ACTIVITY:
If a line in the entries below contains "argv", copy it.

SUPPLIED INFORMATION Block Start

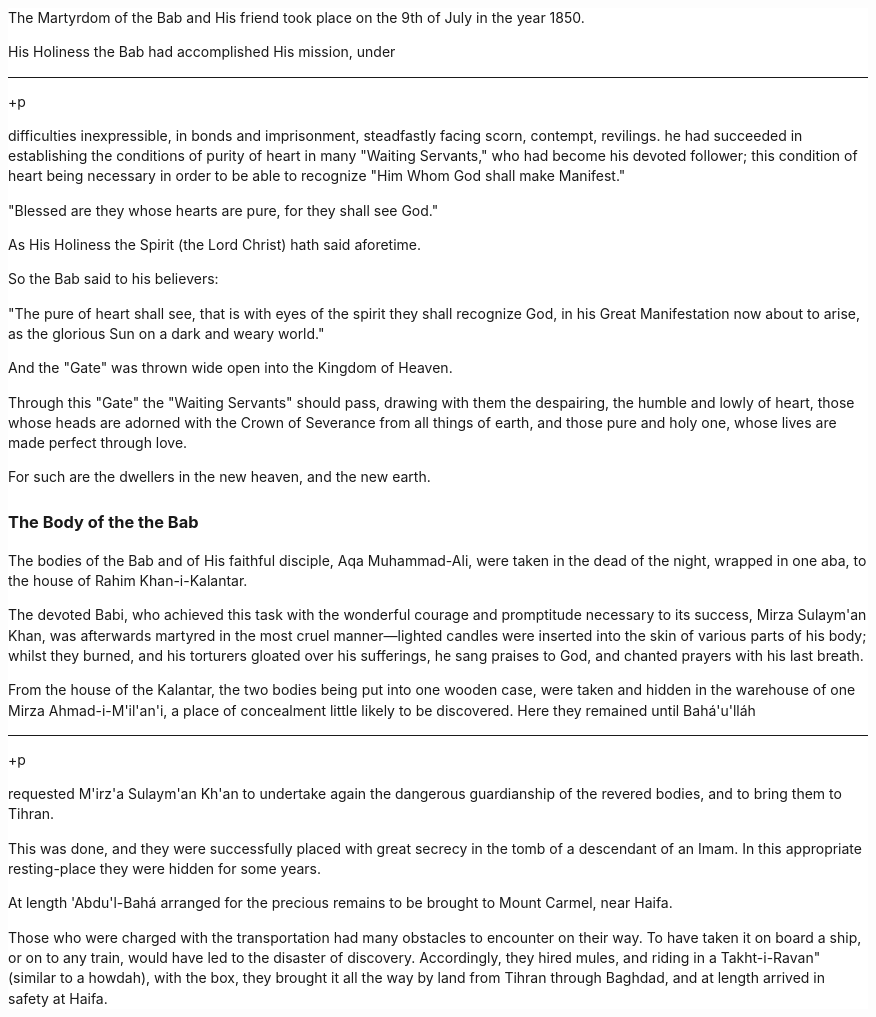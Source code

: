 The Martyrdom of the Bab and His friend took place on the 9th of July in the year 1850.

His Holiness the Bab had accomplished His mission, under

* * *

+p

difficulties inexpressible, in bonds and imprisonment, steadfastly facing scorn, contempt, revilings. he had succeeded in establishing the conditions of purity of heart in many "Waiting Servants," who had become his devoted follower; this condition of heart being necessary in order to be able to recognize "Him Whom God shall make Manifest."

"Blessed are they whose hearts are pure, for they shall see God."

As His Holiness the Spirit (the Lord Christ) hath said aforetime.

So the Bab said to his believers:

"The pure of heart shall see, that is with eyes of the spirit they shall recognize God, in his Great Manifestation now about to arise, as the glorious Sun on a dark and weary world."

And the "Gate" was thrown wide open into the Kingdom of Heaven.

Through this "Gate" the "Waiting Servants" should pass, drawing with them the despairing, the humble and lowly of heart, those whose heads are adorned with the Crown of Severance from all things of earth, and those pure and holy one, whose lives are made perfect through love.

For such are the dwellers in the new heaven, and the new earth.

### The Body of the the Bab

The bodies of the Bab and of His faithful disciple, Aqa Muhammad-Ali, were taken in the dead of the night, wrapped in one aba, to the house of Rahim Khan-i-Kalantar.

The devoted Babi, who achieved this task with the wonderful courage and promptitude necessary to its success, Mirza Sulaym'an Khan, was afterwards martyred in the most cruel manner—lighted candles were inserted into the skin of various parts of his body; whilst they burned, and his torturers gloated over his sufferings, he sang praises to God, and chanted prayers with his last breath.

From the house of the Kalantar, the two bodies being put into one wooden case, were taken and hidden in the warehouse of one Mirza Ahmad-i-M'il'an'i, a place of concealment little likely to be discovered. Here they remained until Bahá'u'lláh

* * *

+p

requested M'irz'a Sulaym'an Kh'an to undertake again the dangerous guardianship of the revered bodies, and to bring them to Tihran.

This was done, and they were successfully placed with great secrecy in the tomb of a descendant of an Imam. In this appropriate resting-place they were hidden for some years.

At length 'Abdu'l-Bahá arranged for the precious remains to be brought to Mount Carmel, near Haifa.

Those who were charged with the transportation had many obstacles to encounter on their way. To have taken it on board a ship, or on to any train, would have led to the disaster of discovery. Accordingly, they hired mules, and riding in a Takht-i-Ravan" (similar to a howdah), with the box, they brought it all the way by land from Tihran through Baghdad, and at length arrived in safety at Haifa.
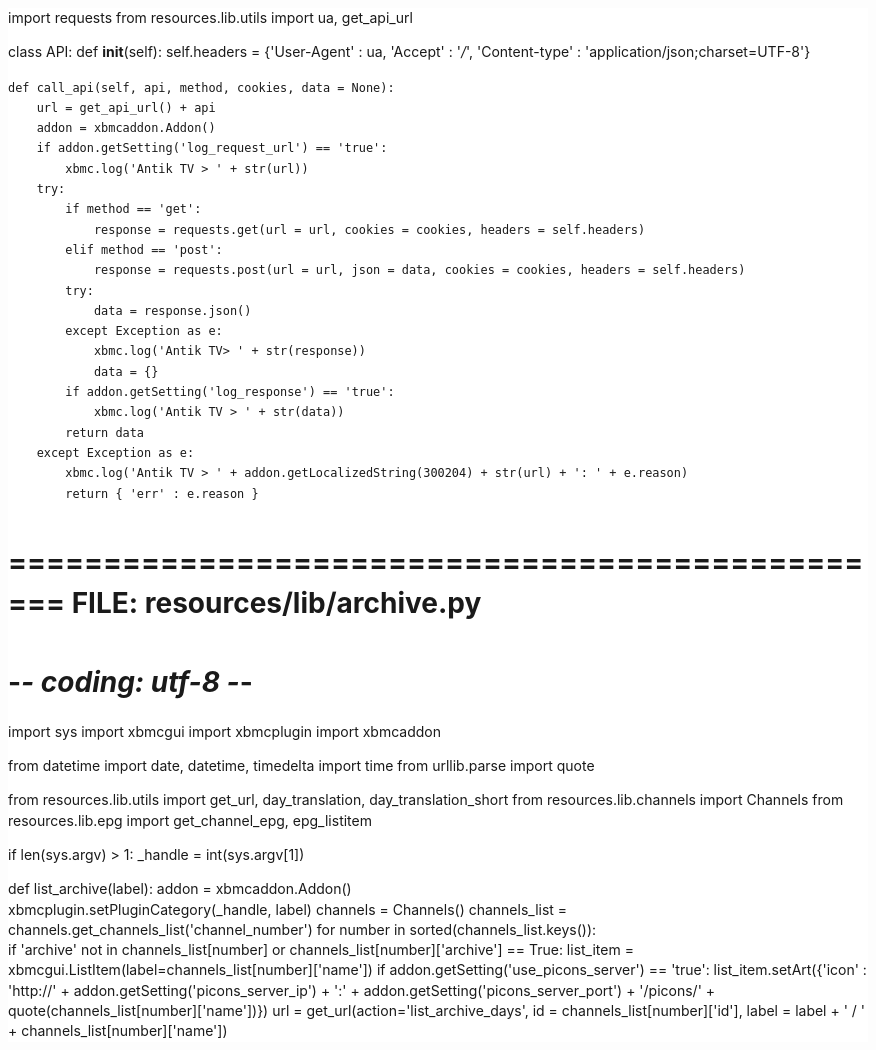 import requests
from resources.lib.utils import ua, get_api_url

class API:
    def __init__(self):
        self.headers = {'User-Agent' : ua, 'Accept' : '*/*', 'Content-type' : 'application/json;charset=UTF-8'} 

    def call_api(self, api, method, cookies, data = None):
        url = get_api_url() + api
        addon = xbmcaddon.Addon()
        if addon.getSetting('log_request_url') == 'true':
            xbmc.log('Antik TV > ' + str(url))
        try:
            if method == 'get':
                response = requests.get(url = url, cookies = cookies, headers = self.headers)
            elif method == 'post':
                response = requests.post(url = url, json = data, cookies = cookies, headers = self.headers)
            try:
                data = response.json()
            except Exception as e:
                xbmc.log('Antik TV> ' + str(response))
                data = {}
            if addon.getSetting('log_response') == 'true':
                xbmc.log('Antik TV > ' + str(data))
            return data
        except Exception as e:
            xbmc.log('Antik TV > ' + addon.getLocalizedString(300204) + str(url) + ': ' + e.reason)
            return { 'err' : e.reason }  




================================================
FILE: resources/lib/archive.py
================================================
# -*- coding: utf-8 -*-
import sys
import xbmcgui
import xbmcplugin
import xbmcaddon
    
from datetime import date, datetime, timedelta
import time
from urllib.parse import quote

from resources.lib.utils import get_url, day_translation, day_translation_short
from resources.lib.channels import Channels 
from resources.lib.epg import get_channel_epg, epg_listitem

if len(sys.argv) > 1:
    _handle = int(sys.argv[1])

def list_archive(label):
    addon = xbmcaddon.Addon()    
    xbmcplugin.setPluginCategory(_handle, label)
    channels = Channels()
    channels_list = channels.get_channels_list('channel_number')
    for number in sorted(channels_list.keys()):  
        if 'archive' not in channels_list[number] or channels_list[number]['archive'] == True:
            list_item = xbmcgui.ListItem(label=channels_list[number]['name'])
            if addon.getSetting('use_picons_server') == 'true':
                list_item.setArt({'icon' : 'http://' + addon.getSetting('picons_server_ip') + ':' + addon.getSetting('picons_server_port') + '/picons/' + quote(channels_list[number]['name'])}) 
            url = get_url(action='list_archive_days', id = channels_list[number]['id'], label = label + ' / ' + channels_list[number]['name'])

SUPPLIED INFORMATION Block End

RESULT FOR THIS EXERCISE:
if len(sys.argv) > 1:
    _handle = int(sys.argv[1])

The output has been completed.